▸ Action item
All of the entries, apart from their pictures, are to be copied verbatim.
########
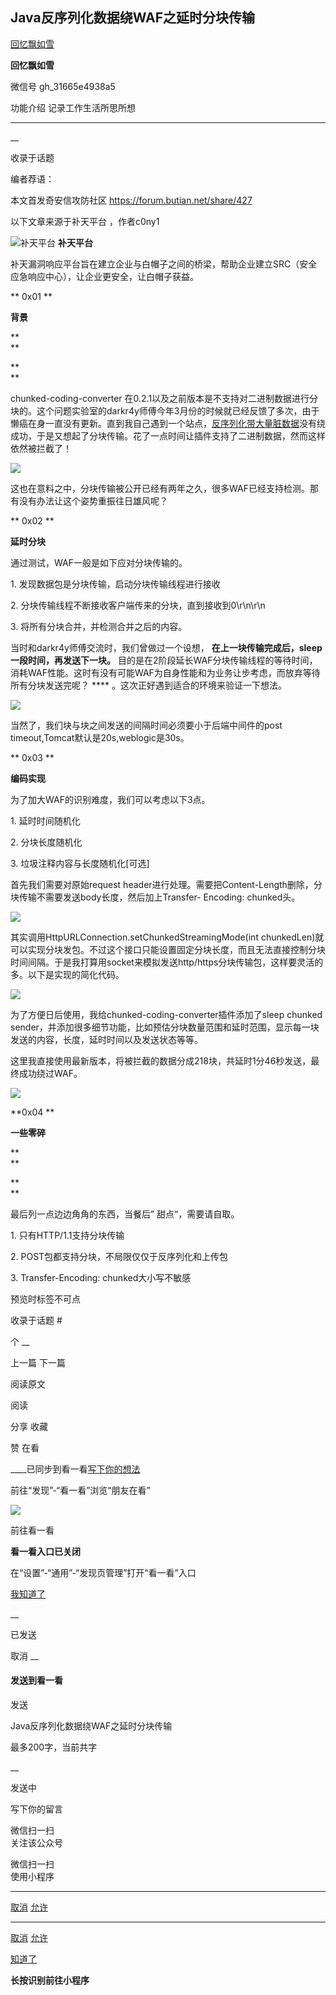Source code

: ##  Java反序列化数据绕WAF之延时分块传输

[ 回忆飘如雪 ](javascript:void\(0\);)

**回忆飘如雪** ![]()

微信号 gh_31665e4938a5

功能介绍 记录工作生活所思所想

____

__

收录于话题

编者荐语：

本文首发奇安信攻防社区 https://forum.butian.net/share/427

以下文章来源于补天平台 ，作者c0ny1

![补天平台](http://wx.qlogo.cn/mmhead/Q3auHgzwzM7XibLUp3XrGIicoubCVJ4D6ANmdFYNciaV3heR6RYoVqMXA/0)
**补天平台**

补天漏洞响应平台旨在建立企业与白帽子之间的桥梁，帮助企业建立SRC（安全应急响应中心），让企业更安全，让白帽子获益。

  

**  0x01 **

 **背景**

 **  
**

 **  
**

chunked-coding-converter
在0.2.1以及之前版本是不支持对二进制数据进行分块的。这个问题实验室的darkr4y师傅今年3月份的时候就已经反馈了多次，由于懒癌在身一直没有更新。直到我自己遇到一个站点，[反序列化带大量脏数据](http://mp.weixin.qq.com/s?__biz=Mzg3NjA4MTQ1NQ==&mid=2247484067&idx=1&sn=3a0fe73cb30a84af18c3c932f0e661b2&chksm=cf36fae3f84173f5780e94c87b325f2b2b1ccb04fd04cd85beb9aad7da1f56a0b405bdd7b425&scene=21#wechat_redirect)没有绕成功，于是又想起了分块传输。花了一点时间让插件支持了二进制数据，然而这样依然被拦截了！

![](http://hk-proxy.gitwarp.com/https://raw.githubusercontent.com/tuchuang9/tc1/refs/heads/main/public/20210824121414.png)

这也在意料之中，分块传输被公开已经有两年之久，很多WAF已经支持检测。那有没有办法让这个姿势重振往日雄风呢？  

  

  

 **  0x02 **

 **延时分块**

  

  

通过测试，WAF一般是如下应对分块传输的。

  

1\. 发现数据包是分块传输，启动分块传输线程进行接收

2\. 分块传输线程不断接收客户端传来的分块，直到接收到0\r\n\r\n

3\. 将所有分块合并，并检测合并之后的内容。

  

当时和darkr4y师傅交流时，我们曾做过一个设想， **在上一块传输完成后，sleep一段时间，再发送下一块。**
目的是在2阶段延长WAF分块传输线程的等待时间，消耗WAF性能。这时有没有可能WAF为自身性能和为业务让步考虑，而放弃等待所有分块发送完呢？ ****
。这次正好遇到适合的环境来验证一下想法。

![](http://hk-proxy.gitwarp.com/https://raw.githubusercontent.com/tuchuang9/tc1/refs/heads/main/public/20210824121419.png)

当然了，我们块与块之间发送的间隔时间必须要小于后端中间件的post timeout,Tomcat默认是20s,weblogic是30s。  

  

  

 **  0x03 **

 **编码实现**

  

  

为了加大WAF的识别难度，我们可以考虑以下3点。

  

1\. 延时时间随机化

2\. 分块长度随机化

3\. 垃圾注释内容与长度随机化[可选]

  

首先我们需要对原始request header进行处理。需要把Content-Length删除，分块传输不需要发送body长度，然后加上Transfer-
Encoding: chunked头。

![](http://hk-proxy.gitwarp.com/https://raw.githubusercontent.com/tuchuang9/tc1/refs/heads/main/public/20210824121422.png)

其实调用HttpURLConnection.setChunkedStreamingMode(int
chunkedLen)就可以实现分块发包。不过这个接口只能设置固定分块长度，而且无法直接控制分块时间间隔。于是我打算用socket来模拟发送http/https分块传输包，这样要灵活的多。以下是实现的简化代码。

![](http://hk-proxy.gitwarp.com/https://raw.githubusercontent.com/tuchuang9/tc1/refs/heads/main/public/20210824121425.png)

为了方便日后使用，我给chunked-coding-converter插件添加了sleep chunked
sender，并添加很多细节功能，比如预估分块数量范围和延时范围，显示每一块发送的内容，长度，延时时间以及发送状态等等。

  

这里我直接使用最新版本，将被拦截的数据分成218块，共延时1分46秒发送，最终成功绕过WAF。

![](http://hk-proxy.gitwarp.com/https://raw.githubusercontent.com/tuchuang9/tc1/refs/heads/main/public/20210824121432.png)  

  

  

  **0x04  **

 **一些零碎**

 **  
**

 **  
**

最后列一点边边角角的东西，当餐后” 甜点“，需要请自取。

  

1\. 只有HTTP/1.1支持分块传输

2\. POST包都支持分块，不局限仅仅于反序列化和上传包

3\. Transfer-Encoding: chunked大小写不敏感

  

预览时标签不可点

收录于话题 #

个 __

上一篇 下一篇

阅读原文

阅读

分享 收藏

赞 在看

____已同步到看一看[写下你的想法](javascript:;)

前往“发现”-“看一看”浏览“朋友在看”

![](//res.wx.qq.com/mmbizwap/zh_CN/htmledition/images/pic/appmsg/pic_like_comment55871f.png)

前往看一看

**看一看入口已关闭**

在“设置”-“通用”-“发现页管理”打开“看一看”入口

[我知道了](javascript:;)

__

已发送

取消 __

####  发送到看一看

发送

Java反序列化数据绕WAF之延时分块传输

最多200字，当前共字

__

发送中

写下你的留言

微信扫一扫  
关注该公众号

微信扫一扫  
使用小程序

****

[取消](javascript:void\(0\);) [允许](javascript:void\(0\);)

****

[取消](javascript:void\(0\);) [允许](javascript:void\(0\);)

[知道了](javascript:;)

**长按识别前往小程序**

![]()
########
▸ Reply
Source code

: ##  Java反序列化数据绕WAF之延时分块传输

[ 回忆飘如雪 ](javascript:void\(0\);)

**回忆飘如雪** ![]()

微信号 gh_31665e4938a5

功能介绍 记录工作生活所思所想

____

__

收录于话题

编者荐语：

本文首发奇安信攻防社区 https://forum.butian.net/share/427

以下文章来源于补天平台 ，作者c0ny1

![补天平台](http://wx.qlogo.cn/mmhead/Q3auHgzwzM7XibLUp3XrGIicoubCVJ4D6ANmdFYNciaV3heR6RYoVqMXA/0)
**补天平台**

补天漏洞响应平台旨在建立企业与白帽子之间的桥梁，帮助企业建立SRC（安全应急响应中心），让企业更安全，让白帽子获益。

  

**  0x01 **

 **背景**

 **  
**

 **  
**

chunked-coding-converter
在0.2.1以及之前版本是不支持对二进制数据进行分块的。这个问题实验室的darkr4y师傅今年3月份的时候就已经反馈了多次，由于懒癌在身一直没有更新。直到我自己遇到一个站点，[反序列化带大量脏数据](http://mp.weixin.qq.com/s?__biz=Mzg3NjA4MTQ1NQ==&mid=2247484067&idx=1&sn=3a0fe73cb30a84af18c3c932f0e661b2&chksm=cf36fae3f84173f5780e94c87b325f2b2b1ccb04fd04cd85beb9aad7da1f56a0b405bdd7b425&scene=21#wechat_redirect)没有绕成功，于是又想起了分块传输。花了一点时间让插件支持了二进制数据，然而这样依然被拦截了！

![](http://hk-proxy.gitwarp.com/https://raw.githubusercontent.com/tuchuang9/tc1/refs/heads/main/public/20210824121414.png)

这也在意料之中，分块传输被公开已经有两年之久，很多WAF已经支持检测。那有没有办法让这个姿势重振往日雄风呢？  

  

  

 **  0x02 **

 **延时分块**

  

  

通过测试，WAF一般是如下应对分块传输的。

  

1\. 发现数据包是分块传输，启动分块传输线程进行接收

2\. 分块传输线程不断接收客户端传来的分块，直到接收到0\r\n\r\n

3\. 将所有分块合并，并检测合并之后的内容。

  

当时和darkr4y师傅交流时，我们曾做过一个设想， **在上一块传输完成后，sleep一段时间，再发送下一块。**
目的是在2阶段延长WAF分块传输线程的等待时间，消耗WAF性能。这时有没有可能WAF为自身性能和为业务让步考虑，而放弃等待所有分块发送完呢？ ****
。这次正好遇到适合的环境来验证一下想法。

![](http://hk-proxy.gitwarp.com/https://raw.githubusercontent.com/tuchuang9/tc1/refs/heads/main/public/20210824121419.png)

当然了，我们块与块之间发送的间隔时间必须要小于后端中间件的post timeout,Tomcat默认是20s,weblogic是30s。  

  

  

 **  0x03 **

 **编码实现**

  

  

为了加大WAF的识别难度，我们可以考虑以下3点。

  

1\. 延时时间随机化

2\. 分块长度随机化

3\. 垃圾注释内容与长度随机化[可选]

  

首先我们需要对原始request header进行处理。需要把Content-Length删除，分块传输不需要发送body长度，然后加上Transfer-
Encoding: chunked头。

![](http://hk-proxy.gitwarp.com/https://raw.githubusercontent.com/tuchuang9/tc1/refs/heads/main/public/20210824121422.png)

其实调用HttpURLConnection.setChunkedStreamingMode(int
chunkedLen)就可以实现分块发包。不过这个接口只能设置固定分块长度，而且无法直接控制分块时间间隔。于是我打算用socket来模拟发送http/https分块传输包，这样要灵活的多。以下是实现的简化代码。

![](http://hk-proxy.gitwarp.com/https://raw.githubusercontent.com/tuchuang9/tc1/refs/heads/main/public/20210824121425.png)

为了方便日后使用，我给chunked-coding-converter插件添加了sleep chunked
sender，并添加很多细节功能，比如预估分块数量范围和延时范围，显示每一块发送的内容，长度，延时时间以及发送状态等等。

  

这里我直接使用最新版本，将被拦截的数据分成218块，共延时1分46秒发送，最终成功绕过WAF。

![](http://hk-proxy.gitwarp.com/https://raw.githubusercontent.com/tuchuang9/tc1/refs/heads/main/public/20210824121432.png)  

  

  

  **0x04  **

 **一些零碎**

 **  
**

 **  
**

最后列一点边边角角的东西，当餐后” 甜点“，需要请自取。

  

1\. 只有HTTP/1.1支持分块传输

2\. POST包都支持分块，不局限仅仅于反序列化和上传包

3\. Transfer-Encoding: chunked大小写不敏感

  

预览时标签不可点

收录于话题 #

个 __

上一篇 下一篇

阅读原文

阅读

分享 收藏

赞 在看

____已同步到看一看[写下你的想法](javascript:;)

前往“发现”-“看一看”浏览“朋友在看”

![](//res.wx.qq.com/mmbizwap/zh_CN/htmledition/images/pic/appmsg/pic_like_comment55871f.png)

前往看一看

**看一看入口已关闭**

在“设置”-“通用”-“发现页管理”打开“看一看”入口

[我知道了](javascript:;)

__

已发送

取消 __

####  发送到看一看

发送

Java反序列化数据绕WAF之延时分块传输

最多200字，当前共字

__

发送中

写下你的留言

微信扫一扫  
关注该公众号

微信扫一扫  
使用小程序

****

[取消](javascript:void\(0\);) [允许](javascript:void\(0\);)

****

[取消](javascript:void\(0\);) [允许](javascript:void\(0\);)

[知道了](javascript:;)

**长按识别前往小程序**

![]()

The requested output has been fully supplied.